All In A Day’s Work

I didn’t really have anything on my calendar for Friday, but that doesn’t mean it was an empty day. 

I started early. With the clocks about to go forward, I was watching the light start to show a little before 6:00am, sitting by my kitchen window with my first dose of coffee and my main dose of news. I find I am reading less at the moment, as I don’t need to read every story about the war, and the waves of analysis seem also to have got bogged down (though this was a treat). At a certain point when I got hungry, I ate a bowl of cereal, then made my bed and put on some regular clothes – my signal that I am ready to do something. 

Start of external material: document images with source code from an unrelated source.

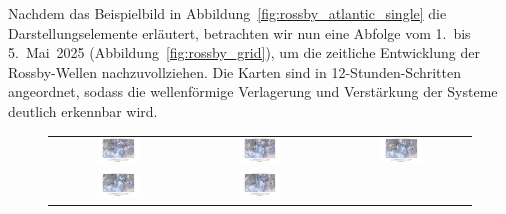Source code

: Nachdem das Beispielbild in Abbildung~\ref{fig:rossby_atlantic_single} die
Darstellungselemente erläutert, betrachten wir nun eine Abfolge vom 1.\ bis 5.\ Mai~2025
(Abbildung~\ref{fig:rossby_grid}), um die zeitliche Entwicklung der Rossby-Wellen
nachzuvollziehen. Die Karten sind in 12-Stunden-Schritten angeordnet, sodass die
wellenförmige Verlagerung und Verstärkung der Systeme deutlich erkennbar wird.


\begin{figure}
	\centering
	\renewcommand{\arraystretch}{0.5}
	\begin{tabular}{ccc}
		\includegraphics[width=0.32\textwidth, trim=3.1cm 3cm 3.0cm 0.8cm, clip]{papers/rossby/images/data_2025_5_1_00_00_500.pdf} &
		\includegraphics[width=0.32\textwidth, trim=3.1cm 3cm 3.0cm 0.8cm, clip]{papers/rossby/images/data_2025_5_1_12_00_500.pdf} &
		\includegraphics[width=0.32\textwidth, trim=3.1cm 3cm 3.0cm 0.8cm, clip]{papers/rossby/images/data_2025_5_2_00_00_500.pdf}   \\
		\includegraphics[width=0.32\textwidth, trim=3.1cm 3cm 3.0cm 0.8cm, clip]{papers/rossby/images/data_2025_5_2_12_00_500.pdf} &
		\includegraphics[width=0.32\textwidth, trim=3.1cm 3cm 3.0cm 0.8cm, clip]{papers/rossby/images/data_2025_5_3_00_00_500.pdf} &

\end{tabular}
\end{figure}
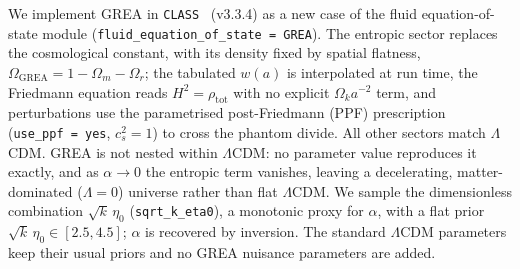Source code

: \documentclass[aps,prd,reprint,superscriptaddress,nofootinbib,longbibliography]{revtex4-2}
\begin{document}
We implement GREA in \texttt{CLASS}~\cite{Blas:2011rf} (v3.3.4) as a new case of the fluid
equation-of-state module (\texttt{fluid\_equation\_of\_state\,=\,GREA}). The entropic
sector replaces the cosmological constant, with its density fixed by spatial flatness,
$\Omega_{\mathrm{GREA}} = 1 - \Omega_m - \Omega_r$; the tabulated $w(a)$ is interpolated at
run time, the Friedmann equation reads $H^2 = \rho_{\mathrm{tot}}$ with no explicit
$\Omega_k a^{-2}$ term, and perturbations use the parametrised post-Friedmann (PPF)
prescription~\cite{Fang:2008sn} (\texttt{use\_ppf\,=\,yes}, $c_s^2 = 1$) to cross the
phantom divide. All other sectors match $\Lambda$CDM. GREA is not nested within
$\Lambda$CDM: no parameter value reproduces it exactly, and as $\alpha \to 0$ the entropic
term vanishes, leaving a decelerating, matter-dominated ($\Lambda = 0$) universe rather
than flat $\Lambda$CDM. We sample the dimensionless combination $\sqrt{k}\,\eta_0$
(\texttt{sqrt\_k\_eta0}), a monotonic proxy for $\alpha$, with a flat prior
$\sqrt{k}\,\eta_0 \in [2.5, 4.5]$; $\alpha$ is recovered by inversion. The standard
$\Lambda$CDM parameters keep their usual priors and no GREA nuisance parameters are added.


\end{document}
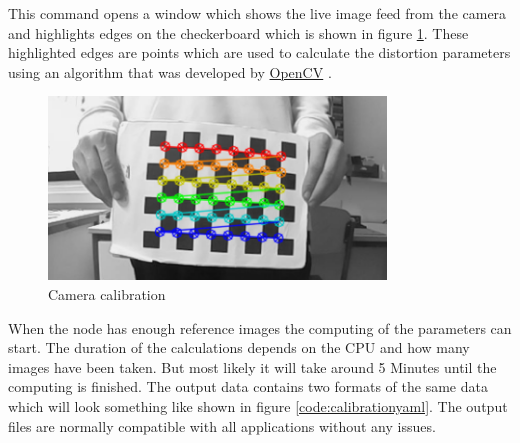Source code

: This command opens a window which shows the live image feed from the camera and highlights edges on the checkerboard which is shown in figure \ref{img:cameracalibration}. These highlighted edges are points which are used to calculate the distortion parameters using an algorithm that was developed by \href{https://docs.opencv.org/2.4/doc/tutorials/calib3d/camera_calibration/camera_calibration.html}{OpenCV} \cite{cameracalibrationopencv}.\newline
\begin{figure}[h]
	\centering
	\includegraphics[width=0.8\textwidth]{./media/images/CameraCalibration.png}
  	\caption{Camera calibration}
  	\label{img:cameracalibration}
\end{figure} \newline

When the node has enough reference images the computing of the parameters can start. The duration of the calculations depends on the CPU and how many images have been taken. But most likely it will take around 5 Minutes until the computing is finished. The output data contains two formats of the same data which will look something like shown in figure \ref{code:calibrationyaml}. The output files are normally compatible with all applications without any issues.\newline




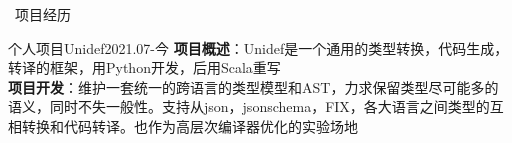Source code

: \documentclass[UTF8]{resume}
\begin{document}
\begin{rSection}{\faUsers~项目经历}


    \begin{rProject}{个人项目}{Unidef}{2021.07-今}
        \textbf{项目概述}：Unidef是一个通用的类型转换，代码生成，转译的框架，用Python开发，后用Scala重写\\
        \textbf{项目开发}：维护一套统一的跨语言的类型模型和AST，力求保留类型尽可能多的语义，同时不失一般性。支持从json，jsonschema，FIX，各大语言之间类型的互相转换和代码转译。也作为高层次编译器优化的实验场地
    \end{rProject}
    


\end{rSection}
\end{document}
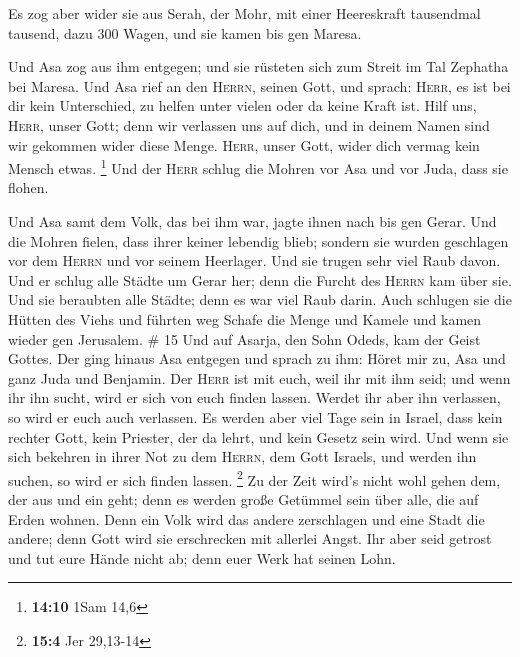  Es zog aber wider sie aus Serah, der Mohr, mit einer
Heereskraft tausendmal tausend, dazu 300 Wagen, und sie kamen bis gen
Maresa.

 Und Asa zog aus ihm entgegen; und sie rüsteten sich zum
Streit im Tal Zephatha bei Maresa.  Und Asa rief an den
\textsc{Herrn}, seinen Gott, und sprach: \textsc{Herr}, es ist bei dir
kein Unterschied, zu helfen unter vielen oder da keine Kraft ist. Hilf
uns, \textsc{Herr}, unser Gott; denn wir verlassen uns auf dich, und in
deinem Namen sind wir gekommen wider diese Menge. \textsc{Herr}, unser
Gott, wider dich vermag kein Mensch etwas. \footnote{\textbf{14:10} 1Sam
  14,6}  Und der \textsc{Herr} schlug die Mohren vor Asa
und vor Juda, dass sie flohen.

 Und Asa samt dem Volk, das bei ihm war, jagte ihnen nach
bis gen Gerar. Und die Mohren fielen, dass ihrer keiner lebendig blieb;
sondern sie wurden geschlagen vor dem \textsc{Herrn} und vor seinem
Heerlager. Und sie trugen sehr viel Raub davon.  Und er
schlug alle Städte um Gerar her; denn die Furcht des \textsc{Herrn} kam
über sie. Und sie beraubten alle Städte; denn es war viel Raub darin.
 Auch schlugen sie die Hütten des Viehs und führten weg
Schafe die Menge und Kamele und kamen wieder gen Jerusalem. \# 15
 Und auf Asarja, den Sohn Odeds, kam der Geist Gottes.
 Der ging hinaus Asa entgegen und sprach zu ihm: Höret mir
zu, Asa und ganz Juda und Benjamin. Der \textsc{Herr} ist mit euch, weil
ihr mit ihm seid; und wenn ihr ihn sucht, wird er sich von euch finden
lassen. Werdet ihr aber ihn verlassen, so wird er euch auch verlassen.
 Es werden aber viel Tage sein in Israel, dass kein
rechter Gott, kein Priester, der da lehrt, und kein Gesetz sein wird.
 Und wenn sie sich bekehren in ihrer Not zu dem
\textsc{Herrn}, dem Gott Israels, und werden ihn suchen, so wird er sich
finden lassen. \footnote{\textbf{15:4} Jer 29,13-14}  Zu
der Zeit wird's nicht wohl gehen dem, der aus und ein geht; denn es
werden große Getümmel sein über alle, die auf Erden wohnen.
 Denn ein Volk wird das andere zerschlagen und eine Stadt
die andere; denn Gott wird sie erschrecken mit allerlei Angst.
 Ihr aber seid getrost und tut eure Hände nicht ab; denn
euer Werk hat seinen Lohn.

FIrst up was editing a couple of tracks for Core that I recorded on Wednesday between teaching sessions, as I felt I was in a nice spacious mood that morning. I ended up having to move sections around on one of the tracks, where I was attempting to suggest some ways to take care of yourself in challenging times. I did this kind of piecemeal over the morning among other activities, before uploading them at noon. I usually submit four tracks a month, but I was waiting to hear if some existing material needs to be re-recorded, which I would do in lieu of a couple more fresh tracks. 

I scheduled another extra roam, which also involved looking at old maps, and reading articles about history associated with various places en route. This is a route I have thought about for a while, but it was looking recently at a map from 1861 that really made me give it a try – even before the roads were built, the public squares were designated, and they all exist, more or less, today. I thought about writing the email for the other roam I have coming up, the one that was postponed so that we could see the magnolias, but I will leave that for later in the weekend.

It was a warm day, and I took a break around luncthime to walk around the neighbourhood and sit in Alamo Square, watching the pack dynamics of dogs being walked – a half-dozen of them under the control of one walker seemed to be picking on the female golden retriever among them, with some neck biting that looked like it could turn nasty at any moment. I managed to grab a small child who ran out of one of my local restaurants and was about to continue off the curb into the road. As I was walking I rather wished I was on my bike, for all my misgivings about drivers on Fridays, but I still had things to finish off.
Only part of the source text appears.